A review of hundreds of pages of legal filings and a 2021 FBI training document reveals that law enforcement has made heavy use of iCloud search warrants over the years. In one drug smuggling case in 2020, an Immigration and Customs Enforcement agent explained that Apple users are “automatically” set up with iCloud accounts and only “sophisticated users” know how to opt out of the service:

Unless disabled by a sophisticated user, iCloud accounts are automatically created and information automatically backed up. Information on someone's iPhone is automatically backed up to their iCloud account.

Similarly, a representative of PenLink, a Nevada-based law enforcement contractor, called iCloud search warrants “phenomenal” for tracking suspects. “If you did something bad, I bet you I could find it on that backup,” the contractor told a National Sheriffs’ Association conference, according to a report last year in Forbes.
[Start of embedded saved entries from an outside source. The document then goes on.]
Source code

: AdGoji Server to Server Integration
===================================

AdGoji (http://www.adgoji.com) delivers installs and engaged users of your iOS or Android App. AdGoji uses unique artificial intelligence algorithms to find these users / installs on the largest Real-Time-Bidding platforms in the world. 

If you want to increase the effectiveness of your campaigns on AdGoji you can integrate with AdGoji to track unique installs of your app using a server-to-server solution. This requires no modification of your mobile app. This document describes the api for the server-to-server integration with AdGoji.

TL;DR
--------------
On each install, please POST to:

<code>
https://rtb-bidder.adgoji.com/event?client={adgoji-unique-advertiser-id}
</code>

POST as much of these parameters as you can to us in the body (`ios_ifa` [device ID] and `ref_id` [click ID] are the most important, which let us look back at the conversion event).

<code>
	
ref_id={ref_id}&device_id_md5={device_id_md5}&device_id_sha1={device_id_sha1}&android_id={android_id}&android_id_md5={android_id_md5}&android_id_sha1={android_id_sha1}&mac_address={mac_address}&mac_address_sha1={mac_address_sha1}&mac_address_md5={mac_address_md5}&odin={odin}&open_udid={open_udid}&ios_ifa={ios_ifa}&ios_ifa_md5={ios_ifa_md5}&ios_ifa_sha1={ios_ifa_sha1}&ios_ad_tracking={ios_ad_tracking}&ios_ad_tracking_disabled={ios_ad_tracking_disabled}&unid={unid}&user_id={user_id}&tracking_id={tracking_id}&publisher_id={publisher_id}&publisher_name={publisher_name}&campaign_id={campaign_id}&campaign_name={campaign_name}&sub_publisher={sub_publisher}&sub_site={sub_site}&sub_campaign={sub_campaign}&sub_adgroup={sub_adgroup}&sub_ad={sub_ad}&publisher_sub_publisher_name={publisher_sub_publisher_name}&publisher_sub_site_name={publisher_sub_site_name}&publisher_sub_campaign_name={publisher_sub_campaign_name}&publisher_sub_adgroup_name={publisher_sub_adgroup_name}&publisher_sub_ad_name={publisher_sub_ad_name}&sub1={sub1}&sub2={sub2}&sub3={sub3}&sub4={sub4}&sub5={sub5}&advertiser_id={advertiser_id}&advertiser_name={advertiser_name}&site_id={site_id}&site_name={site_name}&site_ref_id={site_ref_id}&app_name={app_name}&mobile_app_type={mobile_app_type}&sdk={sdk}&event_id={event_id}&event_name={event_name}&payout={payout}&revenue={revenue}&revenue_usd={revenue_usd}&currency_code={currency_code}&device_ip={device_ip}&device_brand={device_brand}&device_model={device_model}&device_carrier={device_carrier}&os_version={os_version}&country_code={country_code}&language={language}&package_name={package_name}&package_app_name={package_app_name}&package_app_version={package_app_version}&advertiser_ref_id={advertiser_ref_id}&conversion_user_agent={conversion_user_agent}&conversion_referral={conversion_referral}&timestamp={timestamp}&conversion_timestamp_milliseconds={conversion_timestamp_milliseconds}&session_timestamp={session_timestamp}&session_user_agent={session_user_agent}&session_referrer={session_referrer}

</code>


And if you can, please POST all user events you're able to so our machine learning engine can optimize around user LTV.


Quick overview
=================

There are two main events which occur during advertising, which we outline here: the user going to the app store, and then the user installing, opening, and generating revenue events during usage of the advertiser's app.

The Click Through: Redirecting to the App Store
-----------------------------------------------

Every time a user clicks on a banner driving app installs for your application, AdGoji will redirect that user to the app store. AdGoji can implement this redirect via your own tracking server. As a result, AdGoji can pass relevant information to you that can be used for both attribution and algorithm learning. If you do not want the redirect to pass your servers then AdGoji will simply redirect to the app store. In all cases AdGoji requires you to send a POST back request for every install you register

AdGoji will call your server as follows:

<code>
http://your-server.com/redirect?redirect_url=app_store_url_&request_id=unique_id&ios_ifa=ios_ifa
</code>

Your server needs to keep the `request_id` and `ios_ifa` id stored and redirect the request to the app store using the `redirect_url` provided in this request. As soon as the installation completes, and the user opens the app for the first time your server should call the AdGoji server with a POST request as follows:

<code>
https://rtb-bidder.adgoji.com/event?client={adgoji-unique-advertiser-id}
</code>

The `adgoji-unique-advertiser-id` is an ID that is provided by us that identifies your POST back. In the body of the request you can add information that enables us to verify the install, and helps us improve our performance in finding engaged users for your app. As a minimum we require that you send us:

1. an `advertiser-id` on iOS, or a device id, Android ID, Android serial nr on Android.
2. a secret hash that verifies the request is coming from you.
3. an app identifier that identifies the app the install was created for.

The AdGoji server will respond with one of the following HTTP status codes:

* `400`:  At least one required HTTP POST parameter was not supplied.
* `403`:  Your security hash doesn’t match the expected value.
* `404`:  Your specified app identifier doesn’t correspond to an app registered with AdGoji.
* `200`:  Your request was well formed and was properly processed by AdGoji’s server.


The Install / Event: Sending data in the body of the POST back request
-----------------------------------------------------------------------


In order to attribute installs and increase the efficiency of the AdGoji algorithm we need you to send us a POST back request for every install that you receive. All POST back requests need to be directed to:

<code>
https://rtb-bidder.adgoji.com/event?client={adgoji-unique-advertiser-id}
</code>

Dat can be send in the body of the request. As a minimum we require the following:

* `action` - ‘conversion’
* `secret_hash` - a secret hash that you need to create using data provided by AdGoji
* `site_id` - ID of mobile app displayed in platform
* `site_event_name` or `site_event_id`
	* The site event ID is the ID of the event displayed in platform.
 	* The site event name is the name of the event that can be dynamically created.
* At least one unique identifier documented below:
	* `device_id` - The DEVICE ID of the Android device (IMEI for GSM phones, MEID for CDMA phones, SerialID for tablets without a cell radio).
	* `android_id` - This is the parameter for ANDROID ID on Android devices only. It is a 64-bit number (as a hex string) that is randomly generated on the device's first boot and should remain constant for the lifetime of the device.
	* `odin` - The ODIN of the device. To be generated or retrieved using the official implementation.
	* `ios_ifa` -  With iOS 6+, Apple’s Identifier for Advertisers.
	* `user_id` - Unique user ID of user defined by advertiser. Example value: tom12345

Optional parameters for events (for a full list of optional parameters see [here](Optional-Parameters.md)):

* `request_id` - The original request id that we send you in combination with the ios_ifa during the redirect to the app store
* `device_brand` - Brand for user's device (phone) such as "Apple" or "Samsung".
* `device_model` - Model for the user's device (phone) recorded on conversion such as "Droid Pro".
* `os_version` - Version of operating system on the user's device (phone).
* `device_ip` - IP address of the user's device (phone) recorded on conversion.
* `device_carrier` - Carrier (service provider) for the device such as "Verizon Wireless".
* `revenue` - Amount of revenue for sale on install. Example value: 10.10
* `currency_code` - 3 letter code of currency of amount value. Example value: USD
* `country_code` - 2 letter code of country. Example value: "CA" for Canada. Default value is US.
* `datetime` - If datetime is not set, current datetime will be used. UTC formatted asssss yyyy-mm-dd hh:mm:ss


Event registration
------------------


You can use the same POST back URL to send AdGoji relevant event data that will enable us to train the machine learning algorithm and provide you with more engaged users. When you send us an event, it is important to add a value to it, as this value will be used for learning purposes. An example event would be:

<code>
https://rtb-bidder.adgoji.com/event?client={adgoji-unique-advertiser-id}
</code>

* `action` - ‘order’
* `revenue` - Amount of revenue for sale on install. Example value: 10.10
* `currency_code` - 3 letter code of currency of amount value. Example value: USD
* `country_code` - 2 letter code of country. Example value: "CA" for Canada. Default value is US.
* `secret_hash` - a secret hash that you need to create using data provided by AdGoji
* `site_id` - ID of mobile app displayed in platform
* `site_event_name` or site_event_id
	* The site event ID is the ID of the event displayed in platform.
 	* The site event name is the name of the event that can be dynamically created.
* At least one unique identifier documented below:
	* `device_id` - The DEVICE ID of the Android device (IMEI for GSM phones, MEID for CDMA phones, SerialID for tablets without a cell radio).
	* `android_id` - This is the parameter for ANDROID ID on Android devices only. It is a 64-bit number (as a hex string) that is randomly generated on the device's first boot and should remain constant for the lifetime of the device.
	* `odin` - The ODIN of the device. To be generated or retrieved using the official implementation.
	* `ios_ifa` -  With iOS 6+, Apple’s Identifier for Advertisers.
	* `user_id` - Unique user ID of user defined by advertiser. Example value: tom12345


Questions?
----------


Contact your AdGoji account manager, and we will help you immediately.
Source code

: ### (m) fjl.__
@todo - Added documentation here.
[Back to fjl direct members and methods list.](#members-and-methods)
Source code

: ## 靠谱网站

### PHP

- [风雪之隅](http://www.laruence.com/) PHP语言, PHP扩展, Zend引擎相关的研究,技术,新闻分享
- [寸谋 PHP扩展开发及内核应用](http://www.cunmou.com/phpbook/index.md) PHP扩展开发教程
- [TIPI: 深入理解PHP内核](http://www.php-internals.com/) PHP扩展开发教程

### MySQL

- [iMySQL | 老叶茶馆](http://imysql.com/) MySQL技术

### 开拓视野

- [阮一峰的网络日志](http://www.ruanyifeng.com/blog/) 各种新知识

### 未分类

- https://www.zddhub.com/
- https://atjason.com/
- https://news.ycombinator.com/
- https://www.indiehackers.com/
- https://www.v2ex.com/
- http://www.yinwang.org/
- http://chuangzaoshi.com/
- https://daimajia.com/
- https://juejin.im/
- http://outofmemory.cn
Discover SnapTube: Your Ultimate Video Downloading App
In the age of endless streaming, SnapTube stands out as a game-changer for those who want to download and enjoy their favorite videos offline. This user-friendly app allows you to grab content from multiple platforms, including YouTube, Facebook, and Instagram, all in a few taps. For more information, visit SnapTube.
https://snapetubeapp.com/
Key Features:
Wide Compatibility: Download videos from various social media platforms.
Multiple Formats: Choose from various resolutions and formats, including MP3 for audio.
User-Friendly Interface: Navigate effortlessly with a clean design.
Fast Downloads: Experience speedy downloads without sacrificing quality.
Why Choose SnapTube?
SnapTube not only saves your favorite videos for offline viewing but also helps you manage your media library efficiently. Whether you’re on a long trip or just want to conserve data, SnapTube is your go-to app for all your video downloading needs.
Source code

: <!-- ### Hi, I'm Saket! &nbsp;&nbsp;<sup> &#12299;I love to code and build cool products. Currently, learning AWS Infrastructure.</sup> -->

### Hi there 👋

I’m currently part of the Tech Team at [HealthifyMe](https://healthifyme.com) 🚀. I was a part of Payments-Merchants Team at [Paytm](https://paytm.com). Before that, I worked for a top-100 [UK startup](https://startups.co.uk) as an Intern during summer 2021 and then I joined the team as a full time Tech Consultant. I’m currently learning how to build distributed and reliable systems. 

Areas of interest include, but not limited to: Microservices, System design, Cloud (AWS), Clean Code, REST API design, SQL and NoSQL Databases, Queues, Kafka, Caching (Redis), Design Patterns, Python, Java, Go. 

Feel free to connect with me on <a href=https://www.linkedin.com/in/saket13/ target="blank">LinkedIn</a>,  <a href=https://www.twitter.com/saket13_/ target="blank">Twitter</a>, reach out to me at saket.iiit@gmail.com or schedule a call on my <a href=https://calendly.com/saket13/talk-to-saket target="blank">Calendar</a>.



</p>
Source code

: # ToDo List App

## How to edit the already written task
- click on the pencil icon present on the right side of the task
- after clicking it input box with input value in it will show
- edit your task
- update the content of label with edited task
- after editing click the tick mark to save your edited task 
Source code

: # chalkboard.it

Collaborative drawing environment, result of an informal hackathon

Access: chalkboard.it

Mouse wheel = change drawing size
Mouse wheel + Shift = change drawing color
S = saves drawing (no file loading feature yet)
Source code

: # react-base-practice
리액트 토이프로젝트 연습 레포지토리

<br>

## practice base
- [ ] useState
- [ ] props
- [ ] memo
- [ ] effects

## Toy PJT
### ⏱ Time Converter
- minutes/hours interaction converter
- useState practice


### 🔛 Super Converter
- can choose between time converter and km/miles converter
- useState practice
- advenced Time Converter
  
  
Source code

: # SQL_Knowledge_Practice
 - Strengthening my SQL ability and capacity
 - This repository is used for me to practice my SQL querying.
Apple’s instant messaging platform, iMessage, provides a good illustration of how Apple’s privacy promises failed to hold up in the era of iCloud. Apple has, and continues to, describe iMessages as end-to-end encrypted, meaning no one but the user—not even Apple—can read the messages. But in 2021, media reports, citing an FBI document, highlighted that if users back up their data to iCloud, Apple stores the encryption keys for iMessages in iCloud. That means an iCloud search warrant can get the keys to decrypt iMessages—a major loophole.

All this shows that Apple, while still coasting on the privacy praise generated by its stance in the San Bernardino case, put troves of user data within reach of law enforcement, and potentially governments and hackers, via iCloud. This situation continued for years, with Apple at one point dropping plans to fully encrypt iCloud backups after the FBI complained it would harm investigations, Reuters reported in 2020. Privacy experts called iCloud the company’s “most alarming privacy failing.”

In theory, Apple’s new Advanced Data Protection should patch these loopholes and protect iCloud data. But Apple’s lackluster promotion of the feature means that many people will likely miss it, leaving the state of iCloud data security relatively unchanged. Without Advanced Data Protection switched on, user data is still accessible to prosecutors wielding search warrants.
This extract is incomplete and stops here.